Poll: Of the HN articles that interest you, what percent do you read?

What percentage of the articles that Interest You do you read in full?

Updated: As requested, I added HN Comments as a choice.

  • Depends on the day. On days when I'm both not at a consulting site and don't hit flow early in the day, I'll cop to "all of them that I find interesting, and some of the ones that I might not but which had good comments."

  • Recently, I've ignored all stories that start with the word 'Why', have the word 'myths' in it or gives advice about what I should do in the title since they are almost always linkbait.

    I wish I understood the motivations behind people posting linkbait, especially when the website being posted has no ads or anything on it. Is it just to gain karma?

  • This poll should have so many more options.

    Every day it changes. Some days I'll read only 3 articles all day, but in full.

    Tomorrow, I'll read about 20% of 5 articles.

    Last week, maybe I read about 50% of 30 articles.

    It's based on the content, the timing, the quality of the article, the source, the bias, the topic, etc.

  • I do this the Slashdot way; I don't read the articles at all. =P

    (More accurately, I always read the comments here first on any title that looks interesting. If there's a good, heady discussion going, I'll go back and read the article after reading all the comments. If there's < 5 comments, I won't read the article at all.)

  • I probably read 50% of the articles in full, another 25% about 3 or 4 paragraphs, and the remainder I read the first paragraph or just skim.

  • Oof, not sure any of the options fit me well enough. Of those that interest me, I probably read about 80% in full, 15% I start reading, but find I'm not actually as interested as I thought, and the last 5% I might just look at the HN comments.

    I usually (but not always) read the HN comments. Depending on my familiarity with the subject (based on the headline), I may read through the comments before reading the article. But I might not.

  • It depends on how busy my week is, but I tend to at least start reading everything that is of interest. Sometimes I don't finish them if they don't live up to what I was expecting and for certain stories I just read the comments as I might learn more from that.

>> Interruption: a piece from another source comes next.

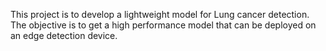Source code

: This project is to develop a lightweight model for Lung cancer detection. 
The objective is to get a high performance model that can be deployed on an edge detection device.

    With my side project (Hacker Newsletter), I tend to also read articles that, while not relevant to me, would be something that my subscriber base would find interesting.

  • I read it through the RSS feed at

    http://andrewtrusty.appspot.com/readability/feed?url=http%3A...

    which includes the text of the article in the feed. So I read the ones that interest me right then and there, and then open the link to read the comments afterwards.

  • It obviosuly depends: if it's really interesting to me I read it in full. If it's interesting, but not really so much, then I read the first paragraphs and then skip over the rest. It also depends how the articles are written.

    I've read EJs blog posts in full for example.

  • I use Evernote to collect useful and interesting articles and links I see during weekdays to read them on weekend or when I have some free time. And clip to Evernote the full articles that I think will be useful someday.

  • It isn't so much that I don't care to read the articles, it is that there is just so much that I ignore most of it as to not be overwhelmed.

  • I generally vote up anything I click on to read and everything I open I read in full. Normally out of 30 links I will only open 5 or 6.

  • How about an analysis of "what interests you"? Often I use the comments to determine if an article would be interesting to read/skim.

  • Interests: Startup, success, rants. Particularly how to get better job, better feature in TC, and $1-billion investor

  • You need some choices involving comments...

  • Start to tell somebody about a cool story I read on HN. Realize I only read the comments.

  • 0% really, I mostly just read the submission title and the comments.